At its core, knowledge work is about making decisions — and making good decisions requires context. Not just the what of who’s doing what and where things stand, but the why that drives the work of individuals and the business as a whole.
The problem is that modern tools are great at breaking work down into small parts and producing metrics, but terrible at assembling context from all those parts. So contributors and managers spend their days in a constant scavenger hunt — piecing together updates from project management tools, chat threads, emails, wikis, and meetings to make the hundreds of daily decisions their jobs require. Worse, teams often arrive at different versions of context, driving expensive efforts in multiple directions.
The result: productivity down, work quality down, people burned out.

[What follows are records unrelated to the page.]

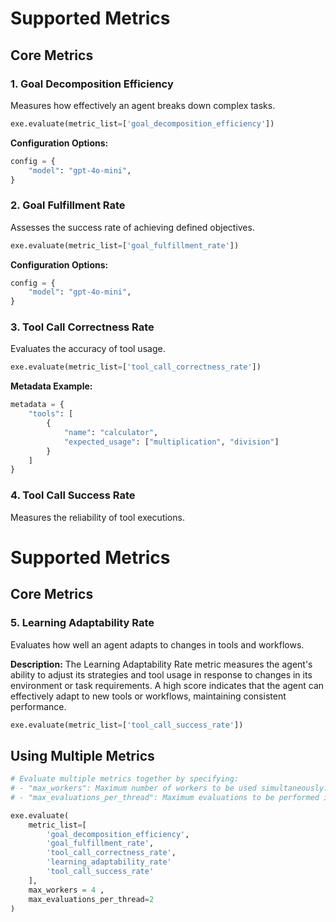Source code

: # Supported Metrics

## Core Metrics

### 1. Goal Decomposition Efficiency
Measures how effectively an agent breaks down complex tasks.

```python
exe.evaluate(metric_list=['goal_decomposition_efficiency'])
```

**Configuration Options:**
```python
config = {
    "model": "gpt-4o-mini",
}
```

### 2. Goal Fulfillment Rate
Assesses the success rate of achieving defined objectives.

```python
exe.evaluate(metric_list=['goal_fulfillment_rate'])
```

**Configuration Options:**
```python
config = {
    "model": "gpt-4o-mini",
}
```

### 3. Tool Call Correctness Rate
Evaluates the accuracy of tool usage.

```python
exe.evaluate(metric_list=['tool_call_correctness_rate'])
```

**Metadata Example:**
```python
metadata = {
    "tools": [
        {
            "name": "calculator",
            "expected_usage": ["multiplication", "division"]
        }
    ]
}
```

### 4. Tool Call Success Rate
Measures the reliability of tool executions.
# Supported Metrics

## Core Metrics

### 5. Learning Adaptability Rate
Evaluates how well an agent adapts to changes in tools and workflows.

**Description:**
The Learning Adaptability Rate metric measures the agent's ability to adjust its strategies and tool usage in response to changes in its environment or task requirements. A high score indicates that the agent can effectively adapt to new tools or workflows, maintaining consistent performance.




```python
exe.evaluate(metric_list=['tool_call_success_rate'])
```

## Using Multiple Metrics
```python
# Evaluate multiple metrics together by specifying:
# - "max_workers": Maximum number of workers to be used simultaneously.
# - "max_evaluations_per_thread": Maximum evaluations to be performed in a single thread.

exe.evaluate(
    metric_list=[
        'goal_decomposition_efficiency',
        'goal_fulfillment_rate',
        'tool_call_correctness_rate',
        'learning_adaptability_rate'
        'tool_call_success_rate'
    ],
    max_workers = 4 ,
    max_evaluations_per_thread=2 
)
```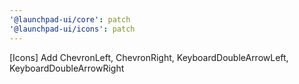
 ```yaml
---
'@launchpad-ui/core': patch
'@launchpad-ui/icons': patch
---
```


[Icons] Add ChevronLeft, ChevronRight, KeyboardDoubleArrowLeft, KeyboardDoubleArrowRight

Continuous Coordination flips the script. The two coordination loops replace the scavenger hunt with a steady flow of shared context, keeping teams in sync day to day and the whole org aligned on what matters. The remaining practices are embedded in those loops — from communicating intent so people can work autonomously, to leading with context so decisions happen faster, to writing things down so knowledge persists and scales. We recommend reviewing them in order, starting with Keep a steady beat.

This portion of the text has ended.